Tuesday, February 03, 2009

Knitting: going beyond the basics

I know that some of my regular readers are very interested in knitting. Here are some books: when you're ready to go beyond a simple garter stitch scarf.

1. Melissa Leapman's new book, Knitting Beyond Scarves has wonderful illustrations and directions for increasing, decreasing, purling, reading directions, etc. Her projects are a bit "young" but I really liked a few of them and thought they'd be fun for new knitters to try. She's got a style that is very attractive but easy to follow.

2. Knitting School: A Complete Course is also excellent and should carry you pretty far in learning all the ins and outs. This book covers lots of things that many of the other how-tos don't. I like this as a reference-shelf book that you'd look into when you're stuck or don't understand a particular instruction.

3. Knitting in Plain English by Maggie Righetti is a chatty, really well-done book about how to knit, follow directions and make things. This is great if you want a gentle approach. It's a classic that doesn't have the glossy, fancy pictures but definitely covers ALL the basics. A fun book to read (ok, if you're a knitting-geek, that is!).

4. Debbie Bliss' How to Knit: The Definitive Knitting Course includes some great projects. She walks you through the process quite nicely. This is the one my teenaged daughter uses alot when she has a question about how to do something or for a simple project. She covers doing things like cable patterns and color-work ... but starts the reader out with baby-steps to earn confidence.

5. And, I'd be remiss in not mentioning my own book, Great Yarns for the Close-Knit Family. I included a knitting primer in the back of that book that should be of help too. Also, the projects within my opus include lots of little details that are often missing in the knitting books and magazines that are on the market nowadays. You can check out the projects at the Great Yarns blog and post questions/problems there, too.

So, you now have NO EXCUSE to deny the knitting-bug. Go get the needles and yarn out of the closet and give it a shot. Be careful, though; you'll find knitting can be pretty addictive!

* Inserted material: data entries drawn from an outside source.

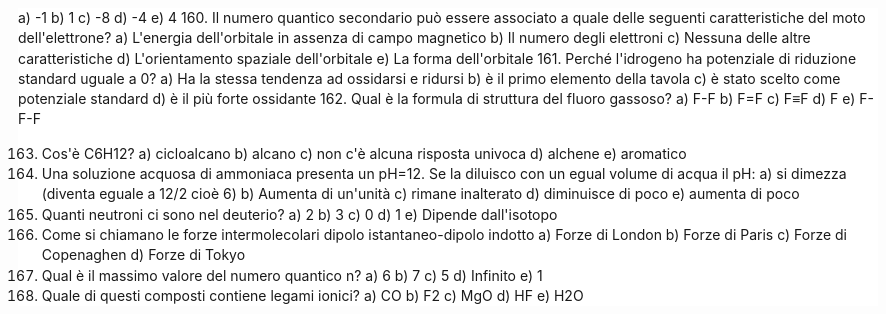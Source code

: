 a) -1
b) 1
c) -8
d) -4
e) 4
160. Il numero quantico secondario può essere associato a quale delle seguenti caratteristiche del moto
dell'elettrone?
a) L'energia dell'orbitale in assenza di campo magnetico
b) Il numero degli elettroni
c) Nessuna delle altre caratteristiche
d) L'orientamento spaziale dell'orbitale
e) La forma dell'orbitale
161. Perché l'idrogeno ha potenziale di riduzione standard uguale a 0?
a) Ha la stessa tendenza ad ossidarsi e ridursi
b) è il primo elemento della tavola
c) è stato scelto come potenziale standard
d) è il più forte ossidante
162. Qual è la formula di struttura del fluoro gassoso?
a) F-F
b) F=F
c) F≡F
d) F
e) F-F-F

163. Cos'è C6H12?
a) cicloalcano
b) alcano
c) non c'è alcuna risposta univoca
d) alchene
e) aromatico
164. Una soluzione acquosa di ammoniaca presenta un pH=12. Se la diluisco con un egual volume di acqua
il pH:
a) si dimezza (diventa eguale a 12/2 cioè 6)
b) Aumenta di un'unità
c) rimane inalterato
d) diminuisce di poco
e) aumenta di poco
165. Quanti neutroni ci sono nel deuterio?
a) 2
b) 3
c) 0
d) 1
e) Dipende dall'isotopo
166. Come si chiamano le forze intermolecolari dipolo istantaneo-dipolo indotto
a) Forze di London
b) Forze di Paris
c) Forze di Copenaghen
d) Forze di Tokyo
167. Qual è il massimo valore del numero quantico n?
a) 6
b) 7
c) 5
d) Infinito
e) 1
168. Quale di questi composti contiene legami ionici?
a) CO
b) F2
c) MgO
d) HF
e) H2O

The above should help anyone trying to go a bit further with their knitting. There are so many knitting books on the market now that it can be hard to find those truly worth buying and keeping. Please post in the comments section if you have any other books that are "must haves".

1 comment:

JennGM said...

I really enjoy Maggie Righetti's books. Her revised edition of Knitting in Plain English is so much meatier that I feel the pressure to get the new version. ;-)

I also bought a used copy of her Universal Yarn Finder and although there are so many new yarns and fibers, the beginning section was so helpful for me to understand weights and sizes and fibers and how to read labels and adjust patterns.

Thanks for the other recommendations!